Since a dominant part of the certifications for residential buildings are done in the simplified registration mode, and not by professionals, a larger share of existing TEK10-buildings gets a D, and in some rare cases even an E. This is in many cases due to the more conservative calculation methods used in this simplified registration mode. Another reason why some existing houses and apartments built according to TEK10 receive a D, is that the grade scale has been revised and made stricter three times between 2011 and 2015. E.g., a small residential building that was graded a C when it was new in 2012, could be graded a D in 2015.
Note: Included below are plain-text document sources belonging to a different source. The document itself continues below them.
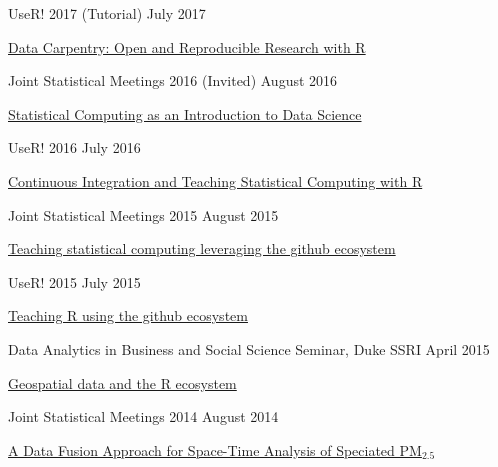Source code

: \documentclass[margin,line]{res}
\begin{document}
\begin{resume}
UseR! 2017 (Tutorial) \hfill July 2017
\begin{list1}
\item[] \href{https://github.com/fmichonneau/2017-useR-reproducibility/}{Data Carpentry: Open and Reproducible Research with R}
\end{list1}
\vspace{-3mm}

Joint Statistical Meetings 2016 (Invited) \hfill August 2016
\begin{list1}
\item[] \href{https://github.com/rundel/Presentations/tree/master/JSM%202016}{Statistical Computing as an Introduction to Data Science}
\end{list1}
\vspace{-3mm}

UseR! 2016 \hfill July 2016
\begin{list1}
\item[] \href{https://github.com/rundel/Presentations/tree/master/UseR2016}{Continuous Integration and Teaching Statistical Computing with R}
\end{list1}
\vspace{-3mm}


Joint Statistical Meetings 2015 \hfill August 2015
\begin{list1}
\item[] \href{https://github.com/rundel/Presentations/tree/master/JSM%202015}{Teaching statistical computing leveraging the github ecosystem}
\end{list1}
\vspace{-3mm}

UseR! 2015 \hfill July 2015
\begin{list1}
\item[] \href{https://github.com/rundel/Presentations/tree/master/UseR2015}{Teaching R using the github ecosystem}
\end{list1}
\vspace{-3mm}


Data Analytics in Business and Social Science Seminar, Duke SSRI \hfill April 2015
\begin{list1}
\item[] \href{https://github.com/rundel/Presentations/tree/master/Duke%202015%20-%20DABSS}{Geospatial data and the R ecosystem}
\end{list1}
\vspace{-3mm}

Joint Statistical Meetings 2014 \hfill August 2014
\begin{list1}
\item[] \href{https://github.com/rundel/Presentations/tree/master/JSM%202014}{A Data Fusion Approach for Space-Time Analysis of Speciated PM$_{2.5}$}
\end{list1}
\vspace{-3mm}


\end{resume}
\end{document}
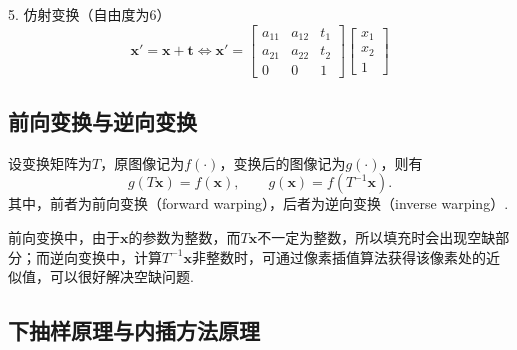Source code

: \documentclass[12pt, a4paper, oneside]{ctexart}
\numberwithin{equation}{section}  %
\def\bd{\boldsymbol}        %
\begin{document}
5. 仿射变换（自由度为$6$）
\begin{equation*}
    \bd{x}' = \bd{x}+\bd{t}\iff \bd{x}' = \left[\begin{matrix}
        a_{11}&a_{12}&t_1\\
        a_{21}&a_{22}&t_2\\
        0&0&1
    \end{matrix}\right]\left[\begin{matrix}
        x_1\\x_2\\1
    \end{matrix}\right]
\end{equation*}
\subsection{前向变换与逆向变换}
设变换矩阵为$T$，原图像记为$f(\cdot)$，变换后的图像记为$g(\cdot)$，则有
\begin{equation*}
    g(T\bd{x}) = f(\bd{x}),\qquad g(\bd{x}) = f(T^{-1}\bd{x}).
\end{equation*}
其中，前者为前向变换（forward warping），后者为逆向变换（inverse warping）. 

前向变换中，由于$\bd{x}$的参数为整数，而$T\bd{x}$不一定为整数，所以填充时会出现空缺部分；而逆向变换中，计算$T^{-1}\bd{x}$非整数时，可通过像素插值算法获得该像素处的近似值，可以很好解决空缺问题.
\subsection{下抽样原理与内插方法原理}
\end{document}

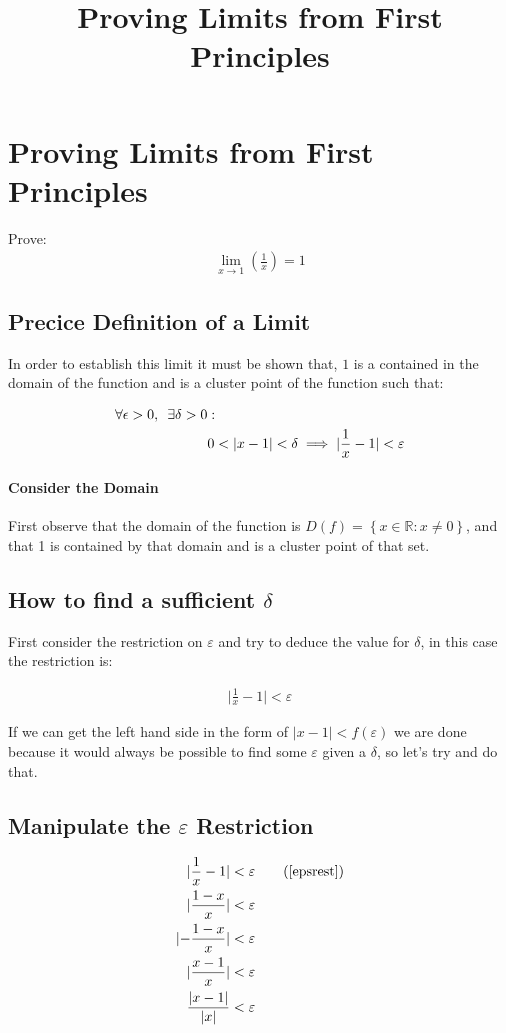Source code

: \documentclass[class=article, crop=false]{standalone}
\title{Proving Limits from First Principles}
\begin{document}
\section{Proving Limits from First Principles}
Prove:
\begin{align}
  \lim_{ x \rightarrow 1 }\left( \frac{1}{x} \right) = 1
  \label{limdef}
\end{align}
\subsection{Precice Definition of a Limit}
In order to establish this limit it must be shown that, $1$ is a contained in the domain of the function and is a cluster point of the function such that:

\begin{align}
  \forall \epsilon > 0, \enspace \exists \delta > 0& : \notag \\
   &0 < \lvert x -1 \rvert < \delta \implies \lvert \frac{1}{x}-1 \rvert < \varepsilon
  \label{precdeflim}
\end{align}


\paragraph{Consider the Domain} First observe that the domain of the function is $D\left( f \right) = \left\{ x \in \mathbb{R} : x \neq 0 \right\}$, and that 1 is contained by that domain and is a cluster point of that set.

\subsection{How to find a sufficient $\delta$}
First consider the restriction on $\varepsilon$ and try to deduce the value for $\delta$, in this case the restriction is:

\begin{align}
  \lvert \frac{1}{x} - 1 \rvert < \varepsilon
  \label{epsrest}
\end{align}

If we can get the left hand side in the form of $\lvert x - 1 \rvert < f\left( \varepsilon \right)$ we are done because it would always be possible to find some $\varepsilon$ given a $\delta$, so let's try and do that.

\subsection{Manipulate the $\varepsilon$ Restriction}
\begin{align}
  \lvert \frac{1}{x} - 1 \rvert &< \varepsilon \tag{\ref{epsrest}} \\
  \lvert \frac{1-x}{x} \rvert &< \varepsilon \notag \\
  \lvert -\frac{1-x}{x} \rvert &< \varepsilon \notag \\
  \lvert \frac{x-1}{x} \rvert &< \varepsilon \notag \\
  \frac{\lvert x - 1 \rvert}{\vert x \rvert} &< \varepsilon \label{finalepsform}
\end{align}
\end{document}
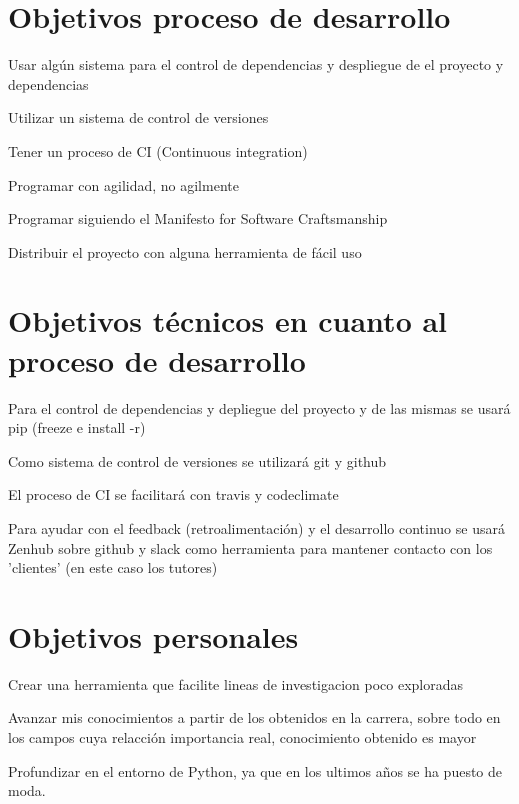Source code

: \section{Objetivos proceso de desarrollo}
\begin{list}{-}{}
\item Usar algún sistema para el control de dependencias y despliegue de el proyecto y dependencias
\item Utilizar un sistema de control de versiones
\item Tener un proceso de CI (Continuous integration) 
\item Programar con agilidad, no agilmente 
\item Programar siguiendo el Manifesto for Software Craftsmanship
\item Distribuir el proyecto con alguna herramienta de fácil uso
\end{list}

\section{Objetivos técnicos en cuanto al proceso de desarrollo}
\begin{list}{-}{}
\item Para el control de dependencias y depliegue del proyecto y de las mismas se usará pip (freeze e install -r)
\item Como sistema de control de versiones se utilizará git y github
\item El proceso de CI se facilitará con travis y codeclimate
\item Para ayudar con el feedback (retroalimentación) y el desarrollo continuo se usará Zenhub sobre github y slack como herramienta para mantener contacto con los 'clientes' (en este caso los tutores)
\end{list}

\section{Objetivos personales}
\begin{list}{-}{}
\item Crear una herramienta que facilite lineas de investigacion poco exploradas
\item Avanzar mis conocimientos a partir de los obtenidos en la carrera, sobre todo en los campos cuya relacción importancia real, conocimiento obtenido es mayor
\item Profundizar en el entorno de Python, ya que en los ultimos años se ha puesto de moda.
\end{list}

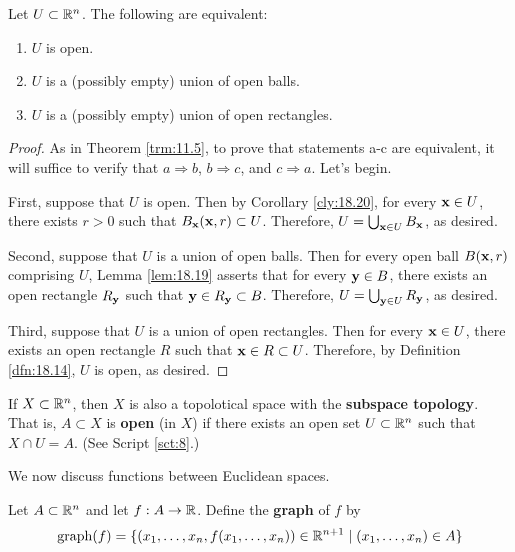 \documentclass[../main.tex]{subfiles}
\begin{document}
\begin{proposition}\label{prp:18.22}
    Let $U\subset\mathbb{R}^n$. The following are equivalent:
    \begin{enumerate}[label={\textup{(}\alph*\textup{)}}]
        \item $U$ is open.
        \item $U$ is a (possibly empty) union of open balls.
        \item $U$ is a (possibly empty) union of open rectangles.
    \end{enumerate}
    \begin{proof}
        As in Theorem \ref{trm:11.5}, to prove that statements a-c are equivalent, it will suffice to verify that $a\Rightarrow b$, $b\Rightarrow c$, and $c\Rightarrow a$. Let's begin.\par\smallskip
        First, suppose that $U$ is open. Then by Corollary \ref{cly:18.20}, for every $\mathbf{x}\in U$, there exists $r>0$ such that $B_{\mathbf{x}}(\mathbf{x},r)\subset U$. Therefore, $U=\bigcup_{\mathbf{x}\in U}B_{\mathbf{x}}$, as desired.\par
        Second, suppose that $U$ is a union of open balls. Then for every open ball $B(\mathbf{x},r)$ comprising $U$, Lemma \ref{lem:18.19} asserts that for every $\mathbf{y}\in B$, there exists an open rectangle $R_{\mathbf{y}}$ such that $\mathbf{y}\in R_{\mathbf{y}}\subset B$. Therefore, $U=\bigcup_{\mathbf{y}\in U}R_{\mathbf{y}}$, as desired.\par
        Third, suppose that $U$ is a union of open rectangles. Then for every $\mathbf{x}\in U$, there exists an open rectangle $R$ such that $\mathbf{x}\in R\subset U$. Therefore, by Definition \ref{dfn:18.14}, $U$ is open, as desired.
    \end{proof}
\end{proposition}

\begin{remark}\label{rmk:18.23}
    If $X\subset\mathbb{R}^n$, then $X$ is also a topolotical space with the \textbf{subspace topology}. That is, $A\subset X$ is \textbf{open} (in $X$) if there exists an open set $U\subset\mathbb{R}^n$ such that $X\cap U=A$. (See Script \ref{sct:8}.)
\end{remark}

We now discuss functions between Euclidean spaces.

\begin{definition}\label{dfn:18.24}
    Let $A\subset\mathbb{R}^n$ and let $f:A\to\mathbb{R}$. Define the \textbf{graph} of $f$ by
    \begin{equation*}
        \operatorname{graph}(f) = \{(x_1,\dots,x_n,f(x_1,\dots,x_n))\in\mathbb{R}^{n+1}\mid(x_1,\dots,x_n)\in A\}
    \end{equation*}
\end{definition}
\end{document}
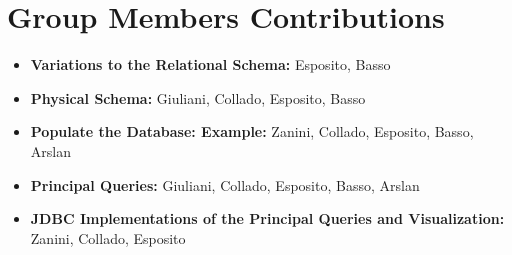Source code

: \documentclass{article}
\begin{document}
\maketitle






\section{Group Members Contributions}
\begin{itemize}
	\item \textbf{Variations to the Relational Schema:} Esposito, Basso
	\item \textbf{Physical Schema:} Giuliani, Collado, Esposito, Basso
	\item \textbf{Populate the Database: Example:} Zanini, Collado, Esposito, Basso, Arslan
	\item \textbf{Principal Queries:} Giuliani, Collado, Esposito, Basso, Arslan
	\item \textbf{JDBC Implementations of the Principal Queries and Visualization:} Zanini, Collado, Esposito
\end{itemize}
\end{document}
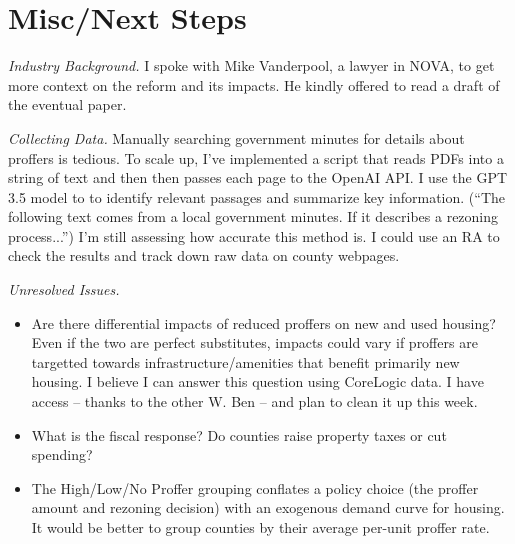 \documentclass[12pt]{article}
\begin{document}
\section{Misc/Next Steps}

\flushleft\textit{Industry Background.} I spoke with Mike Vanderpool, a lawyer in NOVA, to get more context on the reform and its impacts. He kindly offered to read a draft of the eventual paper.

\flushleft\textit{Collecting Data.} Manually searching government minutes for details about proffers is tedious. To scale up, I've implemented a script that reads PDFs into a string of text and then then passes each page to the OpenAI API. I use the GPT 3.5 model to to identify relevant passages and summarize key information. (``The following text comes from a local government minutes. If it describes a rezoning process...'') I'm still assessing how accurate this method is. I could use an RA to check the results and track down raw data on county webpages.

\flushleft\textit{Unresolved Issues.} 
\begin{itemize}
    \item Are there differential impacts of reduced proffers on new and used housing? Even if the two are perfect substitutes, impacts could vary if proffers are targetted towards infrastructure/amenities that benefit primarily new housing. I believe I can answer this question using CoreLogic data. I have access -- thanks to the other W. Ben -- and plan to clean it up this week.
    \item What is the fiscal response? Do counties raise property taxes or cut spending?
    \item The High/Low/No Proffer grouping conflates a policy choice (the proffer amount and rezoning decision) with an exogenous demand curve for housing. It would be better to group counties by their average per-unit proffer rate.
\end{itemize}
\end{document}
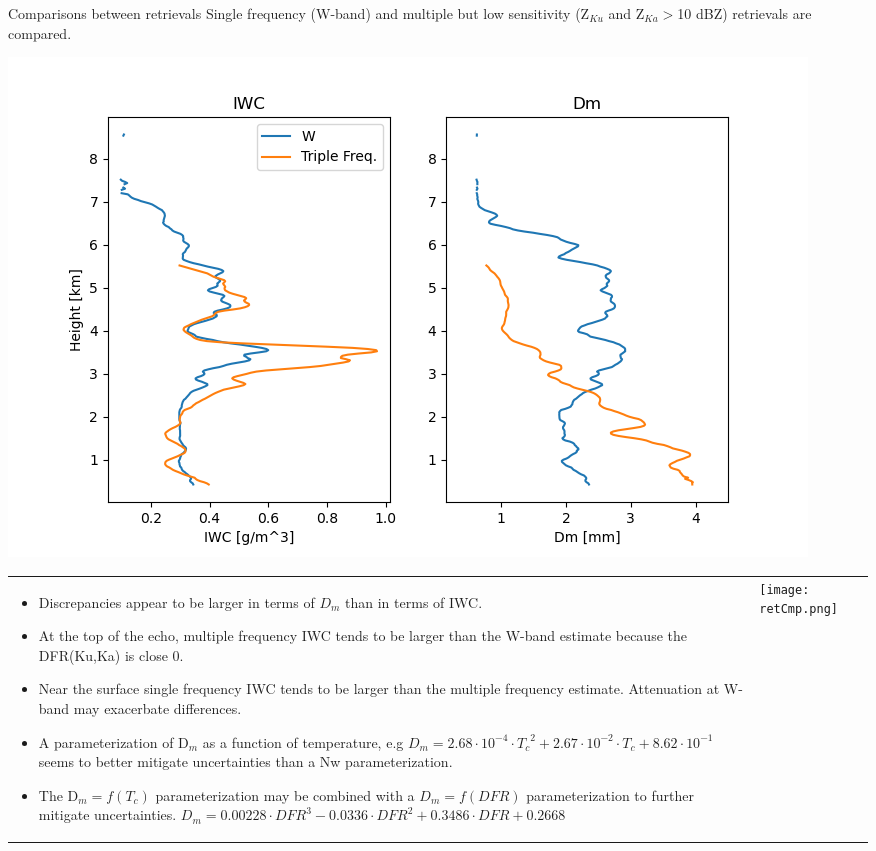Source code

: \documentclass[final,t]{beamer}
\begin{document}
\begin{frame}
\begin{columns}[]

  \begin{column}{.32\linewidth}

  \begin{block}{Comparisons between retrievals}
   Single frequency (W-band) and multiple but low sensitivity (Z$_{Ku}$ and Z$_{Ka}>$10 dBZ) retrievals
   are compared.
  \end{block}
  
   \centerline{\includegraphics[scale=1.25,valign=t]{retrievedProfs.png}}
   
   
\begin{table}[]
\begin{tabular}{p{13cm}p{13cm}}
\begin{itemize}
\item
Discrepancies appear to be larger in terms of $D_m$ than in terms of IWC.
\item
At the top of the echo, multiple frequency IWC tends to be larger than the W-band estimate
because the DFR(Ku,Ka) is close 0.
\item
Near the surface single frequency IWC tends to be larger than the multiple frequency estimate.
Attenuation at W-band may exacerbate differences.
\item
A parameterization of D$_m$ as a function of temperature, e.g 
$D_m=2.68\cdot 10^{-4} \cdot {T_c}^2+2.67\cdot 10^{-2} \cdot {T_c}+8.62\cdot 10^{-1}$ seems to better mitigate
uncertainties than a Nw parameterization.
\item
The D$_m=f(T_c)$ parameterization may be combined with a $D_m=f(DFR)$ parameterization to further mitigate uncertainties.
$D_m=0.00228\cdot DFR^3 -0.0336 \cdot DFR^2+0.3486\cdot DFR+0.2668$
\end{itemize}
 &
 \texttt{[image: retCmp.png]}\\
 \end{tabular}
 

\end{table}
\end{column}
\end{columns}
\end{frame}
\end{document}
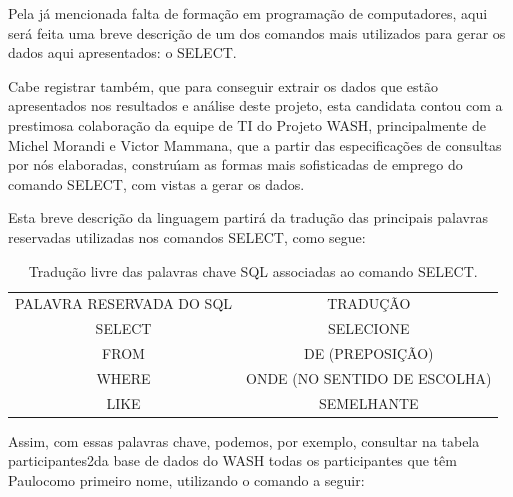\documentclass[
12pt,		%
openright,	%
twoside,  %
a4paper,			%
chapter=TITLE,		%
english,			%
french,				%
spanish,			%
brazil				%
]{USPSC-classe/USPSC_RedarTex}
\begin{document}
Pela j\'a mencionada falta de forma\c{c}\~ao em programa\c{c}\~ao de computadores, aqui ser\'a feita uma breve descri\c{c}\~ao de um dos comandos mais utilizados para gerar os dados aqui apresentados: o SELECT.








Cabe registrar tamb\'em, que para conseguir extrair os dados que est\~ao apresentados nos resultados e an\'alise deste projeto, esta candidata contou com a prestimosa colabora\c{c}\~ao da equipe de TI do Projeto WASH, principalmente de Michel Morandi e Victor Mammana, que a partir das especifica\c{c}\~oes de consultas por n\'os elaboradas, constru\'{\i}am as formas mais sofisticadas de emprego do comando SELECT, com vistas a gerar os dados.








Esta breve descri\c{c}\~ao da linguagem partir\'a da tradu\c{c}\~ao das principais palavras reservadas utilizadas nos comandos SELECT, como segue:












\begin{table}[Htb]
\tiny
\caption{\label{b76ad4c1cd41524988de11de144344a283ced9bb}Tradu\c{c}\~ao livre das palavras chave SQL associadas ao comando SELECT.}

\centering
\begin{tabular}{|c|c|}
\hline
PALAVRA RESERVADA DO SQL  &  TRADU\c{C}\~AO \\
SELECT  &  SELECIONE \\
FROM  &  DE (PREPOSI\c{C}\~AO) \\
WHERE  &  ONDE (NO SENTIDO DE ESCOLHA) \\
LIKE  &  SEMELHANTE \\
\hline
\end{tabular}
\end{table}


Assim, com essas palavras chave, podemos, por exemplo, consultar na tabela \textquotedbl participantes2\textquotedbl  da base de dados do WASH todas os participantes que t\^em \textquotedbl Paulo\textquotedbl  como primeiro nome, utilizando o comando a seguir:
\end{document}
Therefore, most of the D-certificates (and in more rare cases even E) for TEK07/10-buildings are due to either one or a combination of the above-mentioned aspects; the conservative method of calculation in the simplified registration system, unfavourable location of an apartment in apartment buildings, a geometrically unconventional building form with higher energy losses than the representative model, and/or the revised stricter grading scale. In sum, the building itself is not necessarily less energy efficient.
Figure 10 shows the energy grades in granted certificates to Norwegian residential buildings.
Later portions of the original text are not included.